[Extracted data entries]
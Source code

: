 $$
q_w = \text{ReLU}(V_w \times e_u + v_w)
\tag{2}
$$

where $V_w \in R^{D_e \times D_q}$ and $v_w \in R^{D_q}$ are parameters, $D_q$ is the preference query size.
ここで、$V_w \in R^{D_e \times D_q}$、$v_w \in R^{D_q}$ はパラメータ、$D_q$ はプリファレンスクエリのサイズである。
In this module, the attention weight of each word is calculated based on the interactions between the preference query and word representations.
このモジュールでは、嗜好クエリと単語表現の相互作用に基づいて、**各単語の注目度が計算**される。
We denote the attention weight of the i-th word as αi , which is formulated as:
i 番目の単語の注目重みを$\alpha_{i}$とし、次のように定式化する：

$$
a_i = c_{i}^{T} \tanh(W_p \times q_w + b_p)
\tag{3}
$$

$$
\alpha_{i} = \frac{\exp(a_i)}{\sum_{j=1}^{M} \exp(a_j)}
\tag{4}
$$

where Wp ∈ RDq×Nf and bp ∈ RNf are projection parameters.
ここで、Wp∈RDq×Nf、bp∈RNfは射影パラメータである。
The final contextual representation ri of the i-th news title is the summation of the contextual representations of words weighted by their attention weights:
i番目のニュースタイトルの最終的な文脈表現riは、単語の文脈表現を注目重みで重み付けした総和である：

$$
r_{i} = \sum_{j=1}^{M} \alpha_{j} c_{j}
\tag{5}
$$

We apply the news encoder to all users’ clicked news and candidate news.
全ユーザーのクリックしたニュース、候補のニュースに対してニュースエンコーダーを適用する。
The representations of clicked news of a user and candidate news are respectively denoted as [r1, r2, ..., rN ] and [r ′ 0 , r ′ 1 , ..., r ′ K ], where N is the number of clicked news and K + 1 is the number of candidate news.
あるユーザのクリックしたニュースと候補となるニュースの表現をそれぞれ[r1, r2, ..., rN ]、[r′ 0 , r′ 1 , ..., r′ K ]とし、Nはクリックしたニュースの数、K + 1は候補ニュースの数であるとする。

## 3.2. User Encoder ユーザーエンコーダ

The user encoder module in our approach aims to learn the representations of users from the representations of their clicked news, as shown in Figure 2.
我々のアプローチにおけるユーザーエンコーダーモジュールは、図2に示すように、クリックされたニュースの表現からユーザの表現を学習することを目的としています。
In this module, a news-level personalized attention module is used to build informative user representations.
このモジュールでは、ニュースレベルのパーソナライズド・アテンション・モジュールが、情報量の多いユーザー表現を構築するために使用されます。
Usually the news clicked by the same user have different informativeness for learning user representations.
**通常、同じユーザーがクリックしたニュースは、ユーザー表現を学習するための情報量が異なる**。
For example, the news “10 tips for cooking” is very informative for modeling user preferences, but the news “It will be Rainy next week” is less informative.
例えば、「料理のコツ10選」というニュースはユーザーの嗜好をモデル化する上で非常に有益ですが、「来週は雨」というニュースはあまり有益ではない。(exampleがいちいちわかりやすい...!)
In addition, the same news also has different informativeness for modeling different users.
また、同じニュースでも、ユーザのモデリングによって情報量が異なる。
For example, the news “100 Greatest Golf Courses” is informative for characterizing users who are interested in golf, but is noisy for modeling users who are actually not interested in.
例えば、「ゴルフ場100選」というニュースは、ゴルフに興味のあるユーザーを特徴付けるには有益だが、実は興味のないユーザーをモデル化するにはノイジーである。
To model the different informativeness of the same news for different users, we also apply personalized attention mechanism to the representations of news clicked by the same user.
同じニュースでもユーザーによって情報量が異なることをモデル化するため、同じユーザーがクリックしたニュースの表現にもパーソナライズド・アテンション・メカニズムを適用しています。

WHAT YOU SHOULD DO:
The lines from the start of the entries above through the line containing "全ユーザーのクリックしたニュ" are the ones to return, please; copy them exactly and include both ends.

TASK SOLUTION:
Source code

: $$
q_w = \text{ReLU}(V_w \times e_u + v_w)
\tag{2}
$$

where $V_w \in R^{D_e \times D_q}$ and $v_w \in R^{D_q}$ are parameters, $D_q$ is the preference query size.
ここで、$V_w \in R^{D_e \times D_q}$、$v_w \in R^{D_q}$ はパラメータ、$D_q$ はプリファレンスクエリのサイズである。
In this module, the attention weight of each word is calculated based on the interactions between the preference query and word representations.
このモジュールでは、嗜好クエリと単語表現の相互作用に基づいて、**各単語の注目度が計算**される。
We denote the attention weight of the i-th word as αi , which is formulated as:
i 番目の単語の注目重みを$\alpha_{i}$とし、次のように定式化する：

$$
a_i = c_{i}^{T} \tanh(W_p \times q_w + b_p)
\tag{3}
$$

$$
\alpha_{i} = \frac{\exp(a_i)}{\sum_{j=1}^{M} \exp(a_j)}
\tag{4}
$$

where Wp ∈ RDq×Nf and bp ∈ RNf are projection parameters.
ここで、Wp∈RDq×Nf、bp∈RNfは射影パラメータである。
The final contextual representation ri of the i-th news title is the summation of the contextual representations of words weighted by their attention weights:
i番目のニュースタイトルの最終的な文脈表現riは、単語の文脈表現を注目重みで重み付けした総和である：

$$
r_{i} = \sum_{j=1}^{M} \alpha_{j} c_{j}
\tag{5}
$$

We apply the news encoder to all users’ clicked news and candidate news.
全ユーザーのクリックしたニュース、候補のニュースに対してニュースエンコーダーを適用する。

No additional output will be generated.